Oleh : Mochamad Permadi
Rasanya belum lama Bupati Sukabumi Asep Japar dan Wakil Bupati Andreas memulai tugas memimpin daerah ini. Kini, masa kepemimpinannya hampir genap satu tahun, terhitung sejak Februari 2025, dan periode ini cukup untuk menilai arah kebijakan, prioritas pembangunan, dan langkah-langkah nyata pemerintah daerah.
Kendati belum sepenuhnya adil menilai keberhasilan secara keseluruhan, hampir satu tahun ini menjadi tolok ukur awal untuk menakar cetak biru kepemimpinan Bupati Sukabumi apakah janji kesejahteraan bagi rakyat mulai terlihat di lapangan, atau masih sebatas proyek fisik dan seremoni politik.
Kasus tragis Raya, bocah balita dari Sukabumi yang meninggal akibat infeksi cacing parasit dan gizi buruk, menjadi indikator nyata apakah kebijakan dan program pemerintah benar-benar menyentuh mereka yang paling rentan.
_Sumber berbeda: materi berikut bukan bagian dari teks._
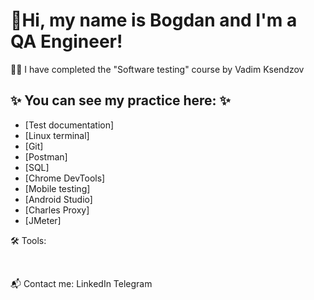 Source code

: # 🖖Hi, my name is Bogdan and I'm a QA Engineer!

👩‍💻 I have completed the "Software testing" course by Vadim Ksendzov

## ✨ You can see my practice here: ✨

+ [Test documentation]
+ [Linux terminal]
+ [Git]
+ [Postman]
+ [SQL]
+ [Chrome DevTools]
+ [Mobile testing]
+ [Android Studio]
+ [Charles Proxy]
+ [JMeter]

🛠 Tools:

<img scr="https://raw.githubusercontent.com/Trittton/Trittton/blob/main/Assets/Android_SDK_icon.png" width="50px"> 
<img scr="https://user-images.githubusercontent.com/74823760/163999764-9d5b9229-6e47-4110-acef-3e95ec26fc42.png" width="50px"> 
<img scr="https://user-images.githubusercontent.com/74823760/163999786-a88ff4c5-63c7-4ce3-bad1-3e453e051f20.png" width="50px"> 
<img scr="" width="50px"> 
<img scr="" width="50px"> 
<img scr="" width="50px"> 
<img scr="" width="50px">

📬 Сontact me:
LinkedIn Telegram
Beberapa isu strategis mulai dari penanganan kemiskinan ekstrem, kesehatan masyarakat, hingga koordinasi antar instansi dapat dijadikan parameter untuk mengevaluasi efektivitas birokrasi, konsistensi program, dan sejauh mana kepemimpinan daerah benar-benar berpihak pada rakyat.
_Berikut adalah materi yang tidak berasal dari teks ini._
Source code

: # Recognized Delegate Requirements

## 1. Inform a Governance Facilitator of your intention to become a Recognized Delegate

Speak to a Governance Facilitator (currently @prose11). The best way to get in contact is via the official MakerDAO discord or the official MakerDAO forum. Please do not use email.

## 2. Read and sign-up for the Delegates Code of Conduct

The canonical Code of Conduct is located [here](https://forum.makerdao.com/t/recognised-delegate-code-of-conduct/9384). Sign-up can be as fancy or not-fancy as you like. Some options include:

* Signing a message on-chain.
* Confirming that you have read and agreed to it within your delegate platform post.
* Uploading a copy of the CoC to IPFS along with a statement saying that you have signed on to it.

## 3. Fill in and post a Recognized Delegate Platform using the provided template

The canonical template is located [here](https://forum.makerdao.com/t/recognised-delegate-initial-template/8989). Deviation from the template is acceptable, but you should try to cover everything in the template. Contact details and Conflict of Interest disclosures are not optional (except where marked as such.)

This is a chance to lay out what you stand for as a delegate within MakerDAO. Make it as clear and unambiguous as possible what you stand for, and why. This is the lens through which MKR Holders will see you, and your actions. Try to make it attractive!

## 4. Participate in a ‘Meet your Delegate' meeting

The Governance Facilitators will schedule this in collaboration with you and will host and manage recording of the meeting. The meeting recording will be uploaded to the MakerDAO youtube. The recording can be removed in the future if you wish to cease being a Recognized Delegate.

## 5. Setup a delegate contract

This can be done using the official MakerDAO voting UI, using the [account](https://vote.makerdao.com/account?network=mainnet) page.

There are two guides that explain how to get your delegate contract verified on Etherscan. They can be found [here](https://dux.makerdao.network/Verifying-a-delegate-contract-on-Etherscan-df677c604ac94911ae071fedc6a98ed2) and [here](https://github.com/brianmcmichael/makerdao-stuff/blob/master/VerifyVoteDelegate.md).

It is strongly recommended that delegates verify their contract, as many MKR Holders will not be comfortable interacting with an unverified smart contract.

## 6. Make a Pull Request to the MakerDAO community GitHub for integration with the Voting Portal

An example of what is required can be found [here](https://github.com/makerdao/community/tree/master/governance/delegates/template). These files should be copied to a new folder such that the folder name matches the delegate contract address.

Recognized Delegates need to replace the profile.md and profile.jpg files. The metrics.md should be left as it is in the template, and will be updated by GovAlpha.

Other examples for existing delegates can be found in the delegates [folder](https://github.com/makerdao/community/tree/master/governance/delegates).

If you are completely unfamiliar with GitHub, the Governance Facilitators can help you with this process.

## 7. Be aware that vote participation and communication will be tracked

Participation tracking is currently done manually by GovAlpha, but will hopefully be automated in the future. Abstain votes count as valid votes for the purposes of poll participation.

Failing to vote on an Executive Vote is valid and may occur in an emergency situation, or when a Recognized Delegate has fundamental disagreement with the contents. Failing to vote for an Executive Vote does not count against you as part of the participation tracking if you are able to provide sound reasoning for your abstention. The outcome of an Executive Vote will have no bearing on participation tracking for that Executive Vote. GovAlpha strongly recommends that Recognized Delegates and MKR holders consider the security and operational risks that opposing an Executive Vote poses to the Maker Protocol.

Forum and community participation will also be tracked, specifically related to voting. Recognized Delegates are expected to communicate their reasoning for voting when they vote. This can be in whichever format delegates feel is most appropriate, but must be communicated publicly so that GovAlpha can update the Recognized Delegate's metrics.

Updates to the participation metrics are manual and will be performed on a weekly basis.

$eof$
Di sebuah kampung kecil di Sukabumi, Raya tumbuh dalam kesederhanaan yang pahit. Tubuh mungilnya tampak ringkih, namun senyum polosnya selalu hadir, menutupi kenyataan bahwa ia tengah berjuang melawan penyakit yang tidak terlihat mata.
Awalnya, keluarga mengira ia hanya “cacingan biasa”. Namun nyatanya, tubuhnya sudah diserang infeksi cacing parasit parah, diperparah oleh kondisi kurang gizi kronis. Infeksi itu telah menyebar ke seluruh tubuh, merusak organ-organ vital, hingga menyebabkan sepsis berat yang akhirnya merenggut nyawanya.
Kematian Raya bukan sekadar angka statistik atau kasus medis, melainkan cermin kegagalan sistem perlindungan sosial Sukabumi. Ia menunjukkan bagaimana kemiskinan ekstrem, akses kesehatan yang terbatas, dan lemahnya deteksi dini menjadi racun bagi masa depan anak-anak di daerah ini.
Di tengah anggaran kesehatan yang besar dan janji kesejahteraan yang digaungkan, tragedi ini seharusnya bisa dicegah jika birokrasi dan kepemimpinan benar-benar berpihak pada rakyat, hampir satu tahun pemerintahan ini belum menyentuh inti persoalan sosial masyarakat.
Tragedi meninggalnya Raya seharusnya menjadi tamparan keras bagi pemerintah daerah. Itu bukan sekadar kemiskinan ekstrem, tapi potret nyata gagalnya sistem perlindungan sosial.
Arah kebijakan pembangunan selama hampir satu tahun terakhir masih berpusat pada proyek fisik dan seremoni politik, bukan pada kesejahteraan warga. Pemerintah boleh berbangga dengan pembangunan jalan dan peresmian proyek, tapi kalau rakyat masih hidup dalam kesusahan, apa arti semua itu?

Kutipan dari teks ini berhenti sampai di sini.